Usually ambient light is a big issue in such optical systems. For instance they must not fail even when they are operated under heavy external lighting conditions (e.g. direct sun light). However, this optical button concept is inherently dealing with this problem in a very elegant way: As it is normally only the light guide’s end wall that is being exposed to the environment, any ambient light becomes automatically blocked when the button is operated with a finger. It just needs to be ensured that the button does not become unintentionally triggered under any ambient light conditions. This is not difficult to achieve.
First Reference Implementation:
As an initial test and evaluation platform the optical button concept has been implemented for an actual application featuring three buttons (two yellow/orange and one green button). See also the photographs below.
The selected sensor is a tiny Avago ADPS-9002 type and the LEDs are Kingbright KPTD/APTD series low current types featuring a so-called dome lens. A Mentor light guide 1216.1003 with a diameter of 3mm is used that can be conveniently hooked up to the PCB. Alternatively, a 5mm type can be used as well. The light guide is centered across the LED/sensor combination.
The analog circuitry for preprocessing the sensor signal contains some provisions so that the button can be used even though ambient light might reach the sensor to some extend when the button is being operated. However, in a final application the whole electronics would be housed in some casing or behind a front panel where no ambient light can make its way to the sensor.
Btw., the buttons can be also operated without a light guide. But, of course, this is not suitable for real applications.
All the digital hardware has been placed into an FPGA (Lattice XP series). The LEDs are operated at approx. 200Hz.
The following pictures show the very first practical incarnation of this button concept in an actual application. This application is featuring two yellow and one green light button. Of course, one has to imagine a front panel that has just a window for the display and holes for the light guides. So the actual electronics would not be visible.
There are a couple of things that can be improved. Among others the following lists some more or less important things that could be done as of June 2007:
- Implementation/evaluation of a different digital processing concept
Probably a few characteristics of the optical button can be improved by introducing a digital processing that is including the evaluation of the dynamics of the touch process. Details about this are too complicated to be discussed here. The fundamental paper is dealing in more detail with this issue.
- Migration of digital button control into a tiny micro controller
As mentioned above, currently the required digital circuitry has been implemented in pure hardware (FPGA). The required logic resources for such button control are not very extensive. However, today’s FPGAs are too large, too expensive, and consume too much power to be used as exclusive button handlers. So one would use FPGAs only in case they are present in the design anyway.

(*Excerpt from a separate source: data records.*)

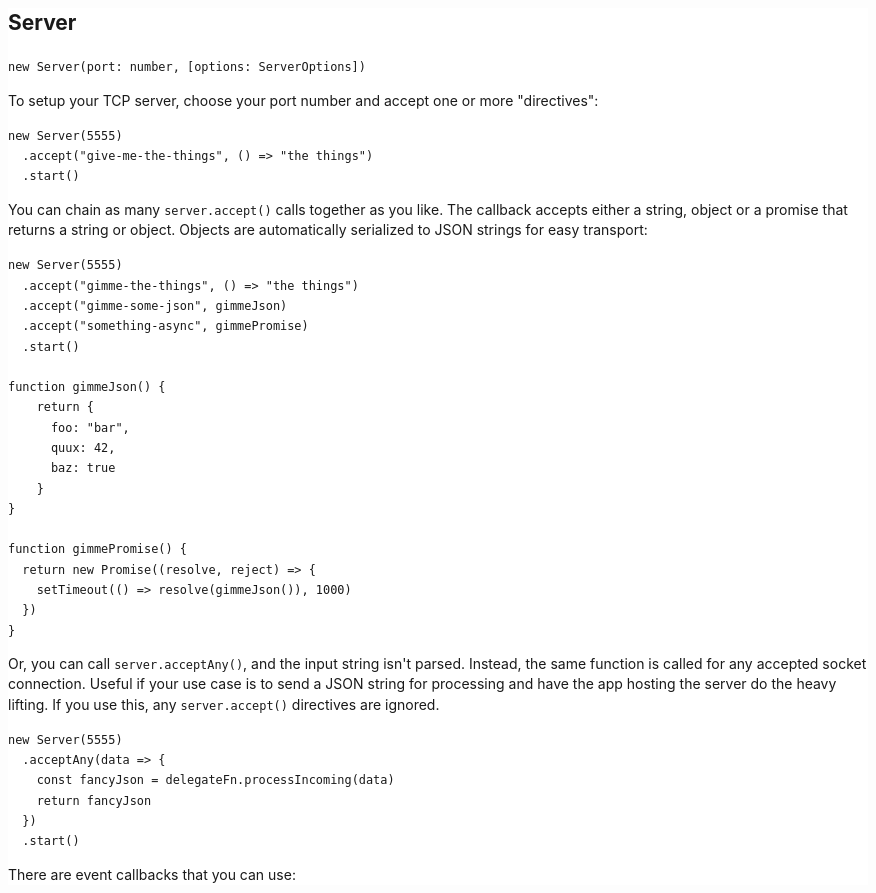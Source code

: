 ## Server

```
new Server(port: number, [options: ServerOptions])
```
    
To setup your TCP server, choose your port number and accept one or more "directives":
 
```
new Server(5555)
  .accept("give-me-the-things", () => "the things")
  .start()
```
 
 You can chain as many `server.accept()` calls together as you like. The callback accepts either a string, object or a promise that returns a string or object. Objects are automatically serialized to JSON strings for easy transport:

```
new Server(5555)
  .accept("gimme-the-things", () => "the things")
  .accept("gimme-some-json", gimmeJson)
  .accept("something-async", gimmePromise)
  .start()

function gimmeJson() {
    return {
      foo: "bar",
      quux: 42,
      baz: true
    }
}

function gimmePromise() {
  return new Promise((resolve, reject) => {
    setTimeout(() => resolve(gimmeJson()), 1000)
  })
}
```

Or, you can call `server.acceptAny()`, and the input string isn't parsed. Instead, the same function is called for any accepted socket connection. Useful if your use case is to send a JSON string for processing and have the app hosting the server do the heavy lifting. If you use this, any `server.accept()` directives are ignored.

```
new Server(5555)
  .acceptAny(data => {
    const fancyJson = delegateFn.processIncoming(data)
    return fancyJson
  })
  .start()
```

There are event callbacks that you can use:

As improvement of this situation it should be possible to use a very tiny micro controller (PIC, AVR, …) that is exclusively dealing with a single button via software.
- Self-contained optical buttons
Especially in junction with the micro controller adoption it should be possible to create self-contained buttons. I.e. stand-alone units including all required electronics and optical equipment readily assembled – just like in case of a normal push button. Such buttons would just require Ground, supply voltage, and a digital output (or two contacts that are connected when the button has been “pressed”).
This would be specially interesting for industrial production.
Actually, our current semiconductor and general manufacturing technology should be advanced enough so that we are able to implement such an optical push button solution into a 5mm LED form factor, for instance (meaning all hardware including the light guide in a single, atomic device).
The mentioned fundamental paper includes a few more possible enhancements.